Readme
OmniHuman 1.5
OmniHuman 1.5 produces character-driven video by combining an input image, audio, and optional prompt text. Compared to earlier versions, it adds:
- Support for text prompts.
- Unrestricted camera and character motion.
- Audio-aware action generation for logical and expressive video behavior.
Capabilities
- Audio comprehension – character behavior and expressions follow audio semantics.
- Camera and character control – supports multiple, sequential actions and free camera movement.
- Emotion performance – recognizes and performs nuanced emotions and micro-expressions.
- Multi-character scenes – specify who speaks and manage background reactions.
- Diverse subjects – supports humans, animals, and stylized or animated characters.
Typical Use Cases
| Scenario | Description |
|---|---|
| Film & TV / Short Video | Character dialogue, dramatic and emotional scenes, narrative shots. |
| Fantasy Vlog | Realistic or surreal selfie-style recordings with controllable events and dynamics. |
| AI Music Video | Rhythm-driven actions, expressive camera motion, music emotion alignment. |
| UGC / Creative | Stylized or non-human avatars, pixel-style content, creative virtual scenes. |
Prompt Writing Guide
Core principles
- Write prompts as short, natural storylines.

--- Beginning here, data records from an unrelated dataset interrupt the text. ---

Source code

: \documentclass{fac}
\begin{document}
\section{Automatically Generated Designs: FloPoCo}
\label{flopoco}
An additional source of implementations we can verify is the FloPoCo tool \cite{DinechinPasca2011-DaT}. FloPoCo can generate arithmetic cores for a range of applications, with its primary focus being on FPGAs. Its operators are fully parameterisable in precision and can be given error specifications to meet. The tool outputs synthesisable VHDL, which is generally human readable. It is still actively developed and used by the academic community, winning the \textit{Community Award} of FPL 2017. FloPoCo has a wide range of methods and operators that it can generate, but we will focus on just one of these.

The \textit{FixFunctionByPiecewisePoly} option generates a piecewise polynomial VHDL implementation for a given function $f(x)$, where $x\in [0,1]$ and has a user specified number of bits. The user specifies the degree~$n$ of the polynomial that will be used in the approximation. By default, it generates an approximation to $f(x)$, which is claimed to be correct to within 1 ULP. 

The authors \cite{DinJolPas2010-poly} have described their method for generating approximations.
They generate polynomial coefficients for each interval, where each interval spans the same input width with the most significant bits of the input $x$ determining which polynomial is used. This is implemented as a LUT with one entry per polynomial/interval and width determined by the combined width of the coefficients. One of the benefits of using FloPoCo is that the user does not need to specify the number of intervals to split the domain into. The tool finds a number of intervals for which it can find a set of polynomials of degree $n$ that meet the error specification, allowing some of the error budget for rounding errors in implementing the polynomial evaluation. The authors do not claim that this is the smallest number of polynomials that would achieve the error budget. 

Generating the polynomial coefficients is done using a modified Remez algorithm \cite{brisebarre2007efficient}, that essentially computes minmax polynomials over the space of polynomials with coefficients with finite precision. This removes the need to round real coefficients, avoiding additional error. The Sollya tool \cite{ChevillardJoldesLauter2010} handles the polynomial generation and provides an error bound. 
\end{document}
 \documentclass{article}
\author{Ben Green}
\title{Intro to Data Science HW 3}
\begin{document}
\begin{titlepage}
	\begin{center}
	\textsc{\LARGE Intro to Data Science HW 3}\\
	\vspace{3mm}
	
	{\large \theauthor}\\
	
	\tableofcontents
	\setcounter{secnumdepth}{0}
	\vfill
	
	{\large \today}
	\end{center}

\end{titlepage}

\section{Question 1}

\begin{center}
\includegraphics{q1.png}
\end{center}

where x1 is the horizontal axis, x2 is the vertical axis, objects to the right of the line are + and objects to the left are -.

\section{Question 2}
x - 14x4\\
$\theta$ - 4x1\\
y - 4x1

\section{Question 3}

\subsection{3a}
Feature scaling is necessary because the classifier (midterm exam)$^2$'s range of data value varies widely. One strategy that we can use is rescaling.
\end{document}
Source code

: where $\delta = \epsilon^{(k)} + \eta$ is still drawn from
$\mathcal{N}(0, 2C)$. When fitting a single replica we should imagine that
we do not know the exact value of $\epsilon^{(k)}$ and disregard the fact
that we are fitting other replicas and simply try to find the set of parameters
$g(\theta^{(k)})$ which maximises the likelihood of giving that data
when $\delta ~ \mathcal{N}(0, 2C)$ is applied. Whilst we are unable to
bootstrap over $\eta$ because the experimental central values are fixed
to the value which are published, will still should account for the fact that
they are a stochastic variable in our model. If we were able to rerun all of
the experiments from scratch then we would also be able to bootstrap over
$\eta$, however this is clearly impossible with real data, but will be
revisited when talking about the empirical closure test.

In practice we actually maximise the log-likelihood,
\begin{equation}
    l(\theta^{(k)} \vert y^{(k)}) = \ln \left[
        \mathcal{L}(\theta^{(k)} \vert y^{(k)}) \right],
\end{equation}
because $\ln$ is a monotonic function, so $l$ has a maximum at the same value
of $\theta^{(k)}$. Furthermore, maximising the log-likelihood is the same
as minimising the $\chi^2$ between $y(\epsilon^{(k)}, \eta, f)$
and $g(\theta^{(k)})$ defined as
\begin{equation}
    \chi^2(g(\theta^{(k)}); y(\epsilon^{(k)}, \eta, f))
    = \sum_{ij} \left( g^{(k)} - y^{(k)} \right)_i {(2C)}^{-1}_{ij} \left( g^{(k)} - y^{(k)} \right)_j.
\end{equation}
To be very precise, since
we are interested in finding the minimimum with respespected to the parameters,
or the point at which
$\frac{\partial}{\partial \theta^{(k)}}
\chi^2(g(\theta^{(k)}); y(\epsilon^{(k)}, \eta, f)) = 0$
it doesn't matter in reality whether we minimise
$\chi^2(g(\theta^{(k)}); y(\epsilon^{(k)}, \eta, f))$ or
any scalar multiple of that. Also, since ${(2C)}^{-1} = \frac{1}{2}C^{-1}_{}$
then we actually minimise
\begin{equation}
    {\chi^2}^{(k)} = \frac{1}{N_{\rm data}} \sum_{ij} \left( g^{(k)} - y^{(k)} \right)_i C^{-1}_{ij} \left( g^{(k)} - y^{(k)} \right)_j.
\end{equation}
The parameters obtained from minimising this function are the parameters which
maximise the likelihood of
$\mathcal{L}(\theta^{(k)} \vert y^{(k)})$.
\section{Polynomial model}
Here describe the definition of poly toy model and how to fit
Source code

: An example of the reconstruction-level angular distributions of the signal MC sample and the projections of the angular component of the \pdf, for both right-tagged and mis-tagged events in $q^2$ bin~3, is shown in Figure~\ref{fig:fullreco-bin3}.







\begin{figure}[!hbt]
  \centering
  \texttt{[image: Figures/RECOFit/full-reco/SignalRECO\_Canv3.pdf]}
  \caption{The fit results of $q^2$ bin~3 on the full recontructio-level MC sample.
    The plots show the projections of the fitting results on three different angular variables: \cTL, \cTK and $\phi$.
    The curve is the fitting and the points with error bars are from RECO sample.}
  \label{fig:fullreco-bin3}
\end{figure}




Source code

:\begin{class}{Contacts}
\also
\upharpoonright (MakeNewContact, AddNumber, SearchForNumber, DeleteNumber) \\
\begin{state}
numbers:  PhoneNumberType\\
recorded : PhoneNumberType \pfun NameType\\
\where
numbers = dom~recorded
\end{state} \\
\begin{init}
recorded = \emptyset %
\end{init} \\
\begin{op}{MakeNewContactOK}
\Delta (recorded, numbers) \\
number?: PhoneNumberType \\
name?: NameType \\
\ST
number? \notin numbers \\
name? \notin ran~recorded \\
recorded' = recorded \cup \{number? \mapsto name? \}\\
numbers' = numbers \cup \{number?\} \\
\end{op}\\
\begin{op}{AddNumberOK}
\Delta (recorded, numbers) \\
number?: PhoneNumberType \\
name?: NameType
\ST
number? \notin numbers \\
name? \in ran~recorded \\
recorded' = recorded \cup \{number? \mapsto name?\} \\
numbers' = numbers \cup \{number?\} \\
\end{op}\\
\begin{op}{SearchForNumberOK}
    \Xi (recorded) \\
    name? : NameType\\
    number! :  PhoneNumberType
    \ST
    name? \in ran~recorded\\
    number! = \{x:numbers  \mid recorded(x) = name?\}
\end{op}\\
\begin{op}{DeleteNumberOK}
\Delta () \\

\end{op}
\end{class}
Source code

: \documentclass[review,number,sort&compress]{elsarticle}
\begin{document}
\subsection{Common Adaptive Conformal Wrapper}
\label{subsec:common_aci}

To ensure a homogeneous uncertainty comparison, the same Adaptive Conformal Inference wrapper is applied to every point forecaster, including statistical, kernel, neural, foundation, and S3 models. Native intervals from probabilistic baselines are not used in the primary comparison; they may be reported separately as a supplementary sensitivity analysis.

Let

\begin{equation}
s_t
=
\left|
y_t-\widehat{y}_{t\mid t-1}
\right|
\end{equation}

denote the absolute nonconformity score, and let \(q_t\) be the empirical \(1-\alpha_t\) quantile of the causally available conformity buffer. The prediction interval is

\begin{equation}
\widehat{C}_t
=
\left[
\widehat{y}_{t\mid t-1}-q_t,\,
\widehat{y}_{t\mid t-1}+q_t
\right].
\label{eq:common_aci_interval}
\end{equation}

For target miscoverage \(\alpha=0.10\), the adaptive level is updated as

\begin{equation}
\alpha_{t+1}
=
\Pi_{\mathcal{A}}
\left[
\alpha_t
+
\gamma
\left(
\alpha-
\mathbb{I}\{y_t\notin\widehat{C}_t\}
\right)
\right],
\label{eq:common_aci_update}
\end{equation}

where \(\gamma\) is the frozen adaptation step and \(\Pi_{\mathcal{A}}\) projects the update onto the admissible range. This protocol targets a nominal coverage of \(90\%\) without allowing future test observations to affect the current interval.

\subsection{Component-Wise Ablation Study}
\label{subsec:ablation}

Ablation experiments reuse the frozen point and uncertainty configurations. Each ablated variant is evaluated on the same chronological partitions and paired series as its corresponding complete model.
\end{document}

- Focus on dynamic actions, not static attributes already in the image.
- Use clear, step-by-step, non-contradictory language.
Recommended structure
[Camera movement] + [Emotion] + [Speaking state] + [Specific actions] + [Optional background actions]
Example
> “The camera slowly moves from the side to a medium front shot. > A young woman sits by the window, calm, smiling as she talks to the camera. > A boy beside her looks at her, then turns to the camera and smiles.”
Tips
- Include verbs like talks or sings to improve lip-sync.
- Use sequence words (first, then) for multi-step actions.
- Avoid long absences of the subject from frame (may break continuity).
- High-resolution, clear input images yield better results.